Solved: What's the best method to update/replace indexer c...

twinspop · ‎11-17-2016

We will be getting another batch of indexers in shortly, and each will have substantially more drive space than the old, 20x1.6TB SSD vs 20x600GB spinny. We will have more new servers than old. And we have approval to swap the drives in the old servers for new ones. (The h/w is otherwise the same. 20 core xeon, 128 GB. HP DL380G9.) Christmas is coming early. Woot woot.

Sketchy plan follows:

Increase RF and SF from RF=2/SF=1 to RF=3/SF=2
Wait for this move to settle
Shutdown an 'old' server
Slot in a new server to replace the old
Wait for Cluster magix; RF and SF met.
Optionally use 6.5.0's new goodness to rebalance data. Maybe?
Repeat 2-5 until all the old servers are OOS and new ones are in place
Replace drives in old servers
Add all old servers to the cluster as new members
Rebalance data one last time
Bask in the glory of a new indexer cluster with 140% more h/w and 500% more drive space. On SSDs.

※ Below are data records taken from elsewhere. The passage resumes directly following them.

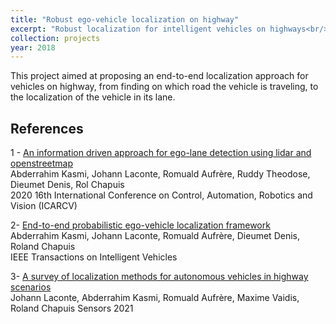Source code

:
 ```yaml
---
title: "Robust ego-vehicle localization on highway"
excerpt: "Robust localization for intelligent vehicles on highways<br/><img src='/images/projects/loc_highway/preview.jpg'>"
collection: projects
year: 2018
---
```


This project aimed at proposing an end-to-end localization approach for vehicles on highway, from finding on which road the vehicle is traveling, to the localization of the vehicle in its lane.



References
------
1 - [An information driven approach for ego-lane detection using lidar and openstreetmap](https://scholar.google.fr/citations?view_op=view_citation&hl=en&user=cVFALvkAAAAJ&citation_for_view=cVFALvkAAAAJ:IjCSPb-OGe4C)\
Abderrahim Kasmi, Johann Laconte, Romuald Aufrère, Ruddy Theodose, Dieumet Denis, Rol Chapuis\
2020 16th International Conference on Control, Automation, Robotics and Vision (ICARCV)

2- [End-to-end probabilistic ego-vehicle localization framework](https://scholar.google.fr/citations?view_op=view_citation&hl=en&user=cVFALvkAAAAJ&citation_for_view=cVFALvkAAAAJ:qjMakFHDy7sC)\
Abderrahim Kasmi, Johann Laconte, Romuald Aufrère, Dieumet Denis, Roland Chapuis\
IEEE Transactions on Intelligent Vehicles

3- [A survey of localization methods for autonomous vehicles in highway scenarios](https://scholar.google.fr/citations?view_op=view_citation&hl=en&user=cVFALvkAAAAJ&citation_for_view=cVFALvkAAAAJ:WF5omc3nYNoC)\
Johann Laconte, Abderrahim Kasmi, Romuald Aufrère, Maxime Vaidis, Roland Chapuis
Sensors 2021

(repeat entire process for our other cluster)

sk314 · ‎11-17-2016

My two cents:

Without 6.5's magical rebalance cluster unicorn command:

Add the new indexers
Leverage indexer discovery and weighted load balancing to drive all traffic to new indexers.
Change your RF and SF as this affects only new data coming in, not the past data.
Take down one old indexers (./splunk offline --enforce-counts)
Wait for the buckets to be redistributed between the old and new indexers (This might take time since only one copy is searchable)
Repeat Steps 4-5 for the rest of the indexers
Replace drives in old servers
Change the weighted load balancing factor from step 2 to send data across all indexers (or if you are picky, reverse the distribution factor from step 2 for some time so that the older indexers catch up with the new indexers)
Bask in the glory of a new indexer cluster with 140% more h/w and 500% more drive space. On SSDs.
Profit!

With 6.5

Add the new indexers
Leverage indexer discovery and weighted load balancing to drive all traffic to new indexers.
Change your RF and SF as this affects only new data coming in, not the past data.
Take down one old indexers (./splunk offline --enforce-counts)
Wait for the buckets to be redistributed between the old and new indexers (This might take time since only one copy is searchable)
Repeat Steps 4-5 for the rest of the indexers
Replace drives in old servers
Rebalance
Change the weighted load balancing factor from step 2 to uniformly send data across all indexers
Bask in the glory of a new indexer cluster with 140% more h/w and 500% more drive space. On SSDs.
Profit!

The only difference between the two approaches is that with 6.5 you have the flexibility to rebalance AFTER you add disks to the old servers. You still need to rebalance using the hacky take-one-indexer-down-at-a-time approach to ensure your old data is searchable at all times during the upgrade.

You could move around step 3 since it only affects new data. Also, there may be a bug in the splunk offline command. In which case, you could just replace that with ./splunk stop command. After a time out interval it should kick in the same bucket remedial activities.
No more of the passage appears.